**GOAL OF THE EXERCISE**
Please reproduce the entries that follow without a single difference.

○ ○ ○ ○ ○ ○ ○

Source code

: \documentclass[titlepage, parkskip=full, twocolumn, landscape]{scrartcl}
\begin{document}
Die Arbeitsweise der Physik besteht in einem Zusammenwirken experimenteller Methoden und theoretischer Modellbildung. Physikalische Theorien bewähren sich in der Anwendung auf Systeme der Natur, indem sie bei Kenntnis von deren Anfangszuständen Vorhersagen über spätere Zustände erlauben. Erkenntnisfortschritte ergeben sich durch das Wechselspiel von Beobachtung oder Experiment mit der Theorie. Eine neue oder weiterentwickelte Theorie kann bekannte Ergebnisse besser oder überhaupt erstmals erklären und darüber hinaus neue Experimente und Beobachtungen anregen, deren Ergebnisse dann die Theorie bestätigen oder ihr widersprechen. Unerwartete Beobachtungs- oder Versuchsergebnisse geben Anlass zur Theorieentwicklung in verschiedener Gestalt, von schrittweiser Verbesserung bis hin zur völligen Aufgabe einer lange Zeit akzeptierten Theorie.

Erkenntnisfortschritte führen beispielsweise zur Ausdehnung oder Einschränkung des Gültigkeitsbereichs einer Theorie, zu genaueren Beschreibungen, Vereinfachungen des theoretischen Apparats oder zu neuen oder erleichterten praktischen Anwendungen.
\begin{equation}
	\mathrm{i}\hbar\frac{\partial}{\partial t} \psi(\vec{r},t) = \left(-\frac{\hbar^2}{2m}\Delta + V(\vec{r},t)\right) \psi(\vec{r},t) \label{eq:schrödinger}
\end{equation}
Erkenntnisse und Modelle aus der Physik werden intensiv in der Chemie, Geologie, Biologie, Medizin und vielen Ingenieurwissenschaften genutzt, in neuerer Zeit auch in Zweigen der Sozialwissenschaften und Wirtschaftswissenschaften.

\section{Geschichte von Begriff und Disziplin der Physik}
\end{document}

○ ○ ○ ○ ○ ○ ○

**EXERCISE RESULT**
Source code

: \documentclass[titlepage, parkskip=full, twocolumn, landscape]{scrartcl}
\begin{document}
Die Arbeitsweise der Physik besteht in einem Zusammenwirken experimenteller Methoden und theoretischer Modellbildung. Physikalische Theorien bewähren sich in der Anwendung auf Systeme der Natur, indem sie bei Kenntnis von deren Anfangszuständen Vorhersagen über spätere Zustände erlauben. Erkenntnisfortschritte ergeben sich durch das Wechselspiel von Beobachtung oder Experiment mit der Theorie. Eine neue oder weiterentwickelte Theorie kann bekannte Ergebnisse besser oder überhaupt erstmals erklären und darüber hinaus neue Experimente und Beobachtungen anregen, deren Ergebnisse dann die Theorie bestätigen oder ihr widersprechen. Unerwartete Beobachtungs- oder Versuchsergebnisse geben Anlass zur Theorieentwicklung in verschiedener Gestalt, von schrittweiser Verbesserung bis hin zur völligen Aufgabe einer lange Zeit akzeptierten Theorie.

Erkenntnisfortschritte führen beispielsweise zur Ausdehnung oder Einschränkung des Gültigkeitsbereichs einer Theorie, zu genaueren Beschreibungen, Vereinfachungen des theoretischen Apparats oder zu neuen oder erleichterten praktischen Anwendungen.
\begin{equation}
	\mathrm{i}\hbar\frac{\partial}{\partial t} \psi(\vec{r},t) = \left(-\frac{\hbar^2}{2m}\Delta + V(\vec{r},t)\right) \psi(\vec{r},t) \label{eq:schrödinger}
\end{equation}
Erkenntnisse und Modelle aus der Physik werden intensiv in der Chemie, Geologie, Biologie, Medizin und vielen Ingenieurwissenschaften genutzt, in neuerer Zeit auch in Zweigen der Sozialwissenschaften und Wirtschaftswissenschaften.

\section{Geschichte von Begriff und Disziplin der Physik}
\end{document}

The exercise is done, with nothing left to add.